• **EXERCISE REQUIREMENTS**: Keep only those lines of the records that include the string "Ubuntu".

(Plain-text document sources)
*** Block opens ***
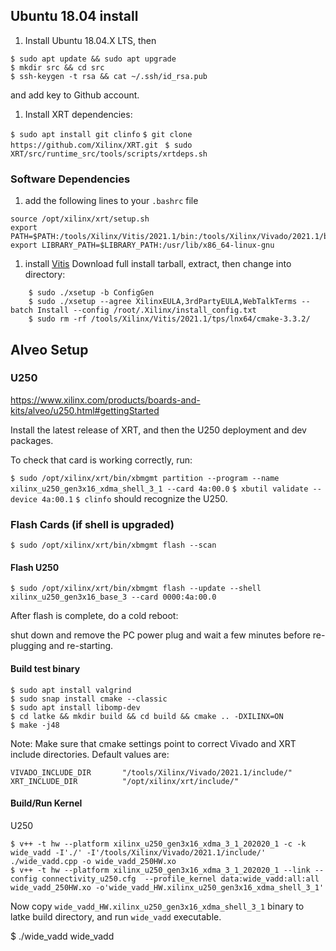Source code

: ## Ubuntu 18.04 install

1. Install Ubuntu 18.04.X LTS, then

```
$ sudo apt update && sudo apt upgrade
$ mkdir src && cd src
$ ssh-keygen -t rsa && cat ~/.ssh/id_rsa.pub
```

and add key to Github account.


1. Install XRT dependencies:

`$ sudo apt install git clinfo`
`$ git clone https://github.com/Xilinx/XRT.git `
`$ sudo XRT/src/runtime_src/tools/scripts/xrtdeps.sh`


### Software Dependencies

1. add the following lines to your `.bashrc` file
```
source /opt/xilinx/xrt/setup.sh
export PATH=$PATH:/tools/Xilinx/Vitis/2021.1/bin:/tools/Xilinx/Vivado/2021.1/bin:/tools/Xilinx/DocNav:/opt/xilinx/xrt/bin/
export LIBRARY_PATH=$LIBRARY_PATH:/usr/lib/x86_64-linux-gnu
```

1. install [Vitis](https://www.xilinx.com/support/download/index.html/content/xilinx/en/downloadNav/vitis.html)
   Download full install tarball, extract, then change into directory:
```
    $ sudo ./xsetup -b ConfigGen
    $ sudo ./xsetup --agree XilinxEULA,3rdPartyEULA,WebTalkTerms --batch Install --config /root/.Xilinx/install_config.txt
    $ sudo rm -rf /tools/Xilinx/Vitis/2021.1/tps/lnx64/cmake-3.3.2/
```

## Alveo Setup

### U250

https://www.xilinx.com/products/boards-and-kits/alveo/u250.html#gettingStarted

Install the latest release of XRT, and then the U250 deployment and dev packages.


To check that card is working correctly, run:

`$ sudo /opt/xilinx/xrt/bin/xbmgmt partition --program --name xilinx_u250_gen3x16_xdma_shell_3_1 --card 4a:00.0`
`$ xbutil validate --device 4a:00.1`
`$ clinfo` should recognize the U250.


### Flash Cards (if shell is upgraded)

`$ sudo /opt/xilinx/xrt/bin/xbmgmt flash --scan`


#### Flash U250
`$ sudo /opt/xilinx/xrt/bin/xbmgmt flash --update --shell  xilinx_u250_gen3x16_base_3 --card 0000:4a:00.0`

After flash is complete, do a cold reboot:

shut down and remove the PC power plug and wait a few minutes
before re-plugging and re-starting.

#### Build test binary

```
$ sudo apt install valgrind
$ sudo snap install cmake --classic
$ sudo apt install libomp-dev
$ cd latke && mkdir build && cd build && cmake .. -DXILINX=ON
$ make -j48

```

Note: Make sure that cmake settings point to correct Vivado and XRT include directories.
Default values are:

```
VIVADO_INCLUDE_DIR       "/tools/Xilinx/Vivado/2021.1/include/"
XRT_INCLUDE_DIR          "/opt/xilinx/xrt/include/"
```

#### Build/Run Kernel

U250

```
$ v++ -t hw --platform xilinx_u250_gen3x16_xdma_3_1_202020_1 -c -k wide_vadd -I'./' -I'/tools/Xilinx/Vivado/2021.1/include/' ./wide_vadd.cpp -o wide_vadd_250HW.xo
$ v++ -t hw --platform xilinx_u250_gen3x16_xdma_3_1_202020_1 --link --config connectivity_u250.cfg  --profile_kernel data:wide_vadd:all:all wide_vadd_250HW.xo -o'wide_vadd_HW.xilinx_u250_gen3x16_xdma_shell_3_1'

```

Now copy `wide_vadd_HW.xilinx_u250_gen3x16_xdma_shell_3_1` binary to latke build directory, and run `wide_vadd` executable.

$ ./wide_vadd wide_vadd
*** Block closes ***
• **OUTPUT**:
: ## Ubuntu 18.04 install
1. Install Ubuntu 18.04.X LTS, then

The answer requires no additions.